A coletiva em que ele deu tal declaração durou cerca de 45 minutos. Mesmo na véspera do Mundial, Infantino tinha muitas explicações a dar, principalmente após a proibição definitiva de bebida alcoólica que vai afetar a maiorias dos torcedores visitantes, bem como um dos principais patrocinadores do evento, a Budweiser. Cervejas só poderão ser comercializadas nas Fan Fest, espaços organizados pela própria Fifa para receber visitantes do mundo inteiro. No estádio, foi permitida apenas a venda de cerveja sem álcool.

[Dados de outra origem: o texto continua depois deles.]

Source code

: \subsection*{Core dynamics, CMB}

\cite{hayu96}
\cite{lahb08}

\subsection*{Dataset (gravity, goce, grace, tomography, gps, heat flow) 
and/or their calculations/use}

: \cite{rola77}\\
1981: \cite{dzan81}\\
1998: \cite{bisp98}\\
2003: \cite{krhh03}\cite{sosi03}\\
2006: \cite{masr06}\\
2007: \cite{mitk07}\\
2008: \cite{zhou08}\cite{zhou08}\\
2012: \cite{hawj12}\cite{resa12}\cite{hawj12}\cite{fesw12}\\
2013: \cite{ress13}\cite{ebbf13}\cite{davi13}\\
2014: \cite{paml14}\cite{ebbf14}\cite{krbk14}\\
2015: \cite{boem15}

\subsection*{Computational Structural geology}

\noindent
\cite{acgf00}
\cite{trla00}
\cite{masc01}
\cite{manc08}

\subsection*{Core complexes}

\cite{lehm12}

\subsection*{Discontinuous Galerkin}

Os estádios em si são outro problema à parte. Das oito arenas que receberão jogos durante a Copa, sete foram construídas do zero, a um custo de US$ 6,5 bilhões (cerca de R$ 33 milhões), tornando a edição de 2022 a mais cara da história das Copas. Mesmo com todo o dinheiro jorrando para estádios e infraestrutura, não faltaram abusos a operários nas obras, a maioria contra imigrantes.

Segundo a Human Rights Watch, tanto o governo do Catar quanto a Fifa foram complacentes em problemas como o não pagamento de salários, ferimentos e até mortes. Estima-se que 6 mil pessoas perderam suas vidas nas obras.

Algumas seleções europeias estavam preparando protestos contra as políticas do Catar durante a competição. Os capitães Manuel Neuer, Harry Kane e Simon Kjaer, que defendem Alemanha, Inglaterra e Dinamarca, respectivamente, iriam usar braçadeiras com a mensagem One Love e um coração colorido, em resposta à discriminação. A Fifa proibiu a ação e os jogadores optaram uma faixa preta com NO DISCRIMINATION, escrito em cores simples.

A postura das seleções europeias irritou o presidente Infantino. A Fifa costuma punir times e seleções que se manifestam politicamente em jogos oficiais, e essa foi a justificativa para a proibição. Além disso, Infantino atacou a hipocrisia dos países do Velho Continente.

“Pelo que nós, europeus, fizemos nos últimos 3 mil anos, deveríamos nos desculpar pelos próximos 3 mil antes de dar lições de moral aos outros. Essas lições de moral são simplesmente hipócritas”, disparou.

Se os países europeus são considerados hipócritas, talvez as seleções de antigas colônias pudessem se manifestar. Mas se depender do Brasil, isso não vai acontecer. A Confederação Brasileira de Futebol já avisou que não vai se juntar aos protestos contra a discriminação no Catar. A decisão não surpreende, visto que esse mesmo grupo perdeu a grande oportunidade de se recusar a jogar a Copa América em 2020 no Brasil, enquanto milhares de pessoas morriam diariamente de covid-19.

Antes mesmo de a bola rolar, jornalistas já foram coibidos por autoridades nas ruas de Doha enquanto trabalhavam. Existe uma grande tensão entre grupos de torcedores sobre como se comportar, uma vez que a Fifa lavou as mãos e pede que os visitantes respeitem a cultura local, ainda que essa “cultura” seja discriminatória contra minorias.

Sob os olhares do mundo, Catar e Fifa ainda tentam mostrar que a decisão de sediar uma Copa em um país tão restrito não foi ruim. Mas, independentemente dos grandes jogos que estão por vir, dos craques ou de quem seja campeão no final, fora de campo todos já perderam.